While the variables used in the time-indexed model make the optimization take longer, they do remove an inherent limitation of the disjunctive system. The disjunctive model only allows a patient to train on a robot once within a session. While this works for the constraints in this paper, it would not work in a less constrained situation where there is no limit on how often a patient can train on a robot. Conversely, the time-indexed model could be easily modified to remove this constraint.

Different skill curves

When the skill curves were not equal, both disjunctive and time-indexed schedules significantly outperformed both baseline schedules. This was expected since optimization should be more effective than a naïve schedule. However, the difference in total skill gain between disjunctive and time-indexed schedules was now statistically significant, with the disjunctive schedule overall resulting in higher total skill gain. Additionally, the time-indexed system was worse than the “switch halfway” schedule in two scenarios while the disjunctive system always resulted in higher total skill gain than the “switch halfway” schedule. While disjunctive and time-indexed systems should converge to the same schedule given infinite iterations, the disjunctive system thus appears to be preferable given finite optimization durations that are likely to be seen in realistic robot gyms.
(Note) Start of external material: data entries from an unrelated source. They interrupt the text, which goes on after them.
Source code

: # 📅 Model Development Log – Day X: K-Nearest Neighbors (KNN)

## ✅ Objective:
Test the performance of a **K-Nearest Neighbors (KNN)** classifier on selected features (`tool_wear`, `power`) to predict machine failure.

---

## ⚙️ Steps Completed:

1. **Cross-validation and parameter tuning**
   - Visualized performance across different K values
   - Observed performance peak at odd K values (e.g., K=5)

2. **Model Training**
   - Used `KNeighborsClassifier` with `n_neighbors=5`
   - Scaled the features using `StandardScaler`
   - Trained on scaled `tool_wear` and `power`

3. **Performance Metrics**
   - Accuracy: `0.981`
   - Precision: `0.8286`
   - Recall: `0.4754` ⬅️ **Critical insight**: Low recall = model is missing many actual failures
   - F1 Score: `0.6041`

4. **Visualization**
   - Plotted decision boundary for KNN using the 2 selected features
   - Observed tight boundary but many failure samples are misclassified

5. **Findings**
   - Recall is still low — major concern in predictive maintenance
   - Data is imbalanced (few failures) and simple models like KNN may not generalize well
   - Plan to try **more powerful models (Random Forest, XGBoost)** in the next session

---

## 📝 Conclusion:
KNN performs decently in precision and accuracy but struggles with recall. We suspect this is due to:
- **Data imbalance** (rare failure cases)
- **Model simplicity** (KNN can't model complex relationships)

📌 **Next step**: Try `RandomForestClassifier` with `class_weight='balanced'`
As Fig. 1 shows, the baseline schedules outperform disjunctive and time-indexed schedules in initial time steps, but the opposite becomes true in later time steps. This is due to diminishing returns in individual skill curves: as patients’ skill gain on a robot decreases with time spent on that robot, assigning a patient to a single robot (as in the baseline schedules) has high initial skill gains. Conversely, the optimized schedules can plan over the long term, sacrificing high initial gains for a higher total gain.

Figures 2 and 3 also show that, while disjunctive and time-indexed systems result in higher total skill gain than baseline schedules, not all patients benefit equally. For example, in Fig. 2, patient 5 has no skill gain at all in the “best robot” schedule; since there are more patients than robots, one patient must be neglected in the “best robot” schedule, and patient 5 benefits more from other schedules. Conversely, patient 3 exhibits the highest gain in the “switch halfway” schedule rather than in an optimized schedule. This is less of an issue in Fig. 3, where there are more robots than patients. Nonetheless, optimizing for highest total skill gain does not mean that all patients benefit equally, and we discuss the implications later.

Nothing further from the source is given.